Iraq’s oil minister, Jabbar al-Luaibi, has been nominated to head the long-awaited new Iraq National Oil Company (INOC), which will take over the ownership of the country’s state-run oil enterprises.
Oil Ministry spokesman Asim Jihad confirmed that Al-Luaibi had been appointed as president of INOC.
Al-Luaibi’s appointment leaves the position of oil minister open. His predecessor in the ministry, Adel Abd al-Mahdi, has been nominated as Iraq’s prime minister and has until 2 November to name his cabinet.
The new company, which is still to be formed, "will be in charge of Basra Oil Company, North Oil Company, all of it. More than the ministry,” Jihad told journalists at the CWC Basra Mega Projects conference in Istanbul.
Iraq’s parliament passed legislation earlier this year to reestablish INOC, which was dissolved in 1987 when it was merged into the Oil Ministry.
Currently the Oil Ministry is both an operator, through its subsidiaries, including Basra Oil Company, and regulator.
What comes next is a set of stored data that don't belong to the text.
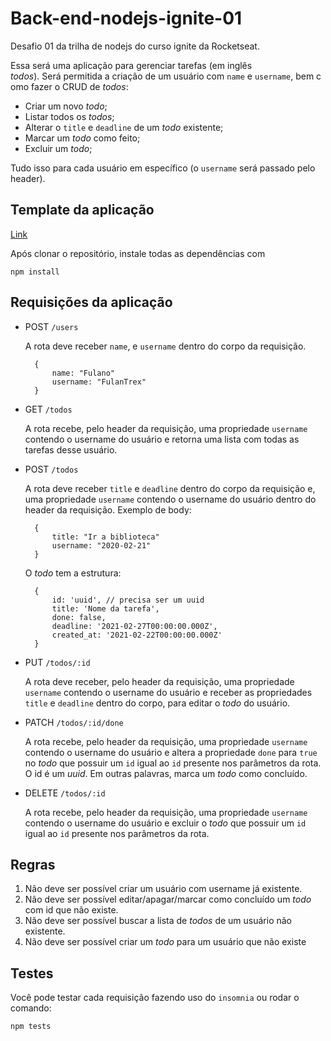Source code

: # Back-end-nodejs-ignite-01
Desafio 01 da trilha de nodejs do curso ignite da Rocketseat.

Essa será uma aplicação para gerenciar tarefas (em inglês *todos*). Será permitida a criação de um usuário com `name` e `username`, bem como fazer o CRUD de *todos*:

- Criar um novo *todo*;
- Listar todos os *todos*;
- Alterar o `title` e `deadline` de um *todo* existente;
- Marcar um *todo* como feito;
- Excluir um *todo*;

Tudo isso para cada usuário em específico (o `username` será passado pelo header).

## Template da aplicação

[Link](https://github.com/rocketseat-education/ignite-template-conceitos-do-nodejs)

Após clonar o repositório, instale todas as dependências com

    npm install

## Requisições da aplicação

- POST `/users`

    A rota deve receber `name`, e `username` dentro do corpo da requisição.

        { 
            name: "Fulano"
            username: "FulanTrex"
        }

- GET `/todos`

    A rota recebe, pelo header da requisição, uma propriedade `username` contendo o username do usuário e retorna uma lista com todas as tarefas desse usuário.

- POST `/todos`

    A rota deve receber `title` e `deadline` dentro do corpo da requisição e, uma propriedade `username` contendo o username do usuário dentro do header da requisição. Exemplo de body:

        { 
            title: "Ir a biblioteca"
            username: "2020-02-21"
        }

    O _todo_ tem a estrutura:

        { 
            id: 'uuid', // precisa ser um uuid
            title: 'Nome da tarefa',
            done: false, 
            deadline: '2021-02-27T00:00:00.000Z', 
            created_at: '2021-02-22T00:00:00.000Z'
        }

- PUT `/todos/:id`

    A rota deve receber, pelo header da requisição, uma propriedade `username` contendo o username do usuário e receber as propriedades `title` e `deadline` dentro do corpo, para editar o *todo* do usuário.

- PATCH `/todos/:id/done`

    A rota recebe, pelo header da requisição, uma propriedade `username` contendo o username do usuário e altera a propriedade `done` para `true` no *todo* que possuir um `id` igual ao `id` presente nos parâmetros da rota. O id é um _uuid_. Em outras palavras, marca um *todo* como concluído.

- DELETE `/todos/:id`

    A rota recebe, pelo header da requisição, uma propriedade `username` contendo o username do usuário e excluir o *todo* que possuir um `id` igual ao `id` presente nos parâmetros da rota.

## Regras

1. Não deve ser possível criar um usuário com username já existente.
2. Não deve ser possível editar/apagar/marcar como concluído um *todo* com id que não existe.
3. Não deve ser possível buscar a lista de *todos* de um usuário não existente.
4. Não deve ser possível criar um *todo* para um usuário que não existe

## Testes

Você pode testar cada requisição fazendo uso do `insomnia` ou rodar o comando:

    npm tests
Reforming INOC would reduce the Oil Ministry to a purely strategic and regulatory role.
The INOC president will report directly to Iraq’s cabinet and hold the title of minister. Its authority will not cover the Kurdistan Region, however, since the semi-autonomous region does not hand over its production to the federal government.
Along with the re-establishment of INOC, the absence of an overarching hydrocarbons law has long been a major problem for the sector's development. It was meant to set out the various responsibilities of the Oil Ministry, national oil companies, international oil company partners and their contracts. A draft form of the oil law was presented to parliament in 2007, but has languished for more than a decade awaiting approval.
In the absence of the law, both the federal Oil Ministry in Baghdad and the Kurdish Ministry of Natural Resources have moved ahead on their own accord. The Kurdistan Regional Government passed its own hydrocarbons law in 2007 and since then has signed dozens of production-sharing and exploration contracts. These have been deemed illegal by Baghdad, which itself has held numerous bid rounds.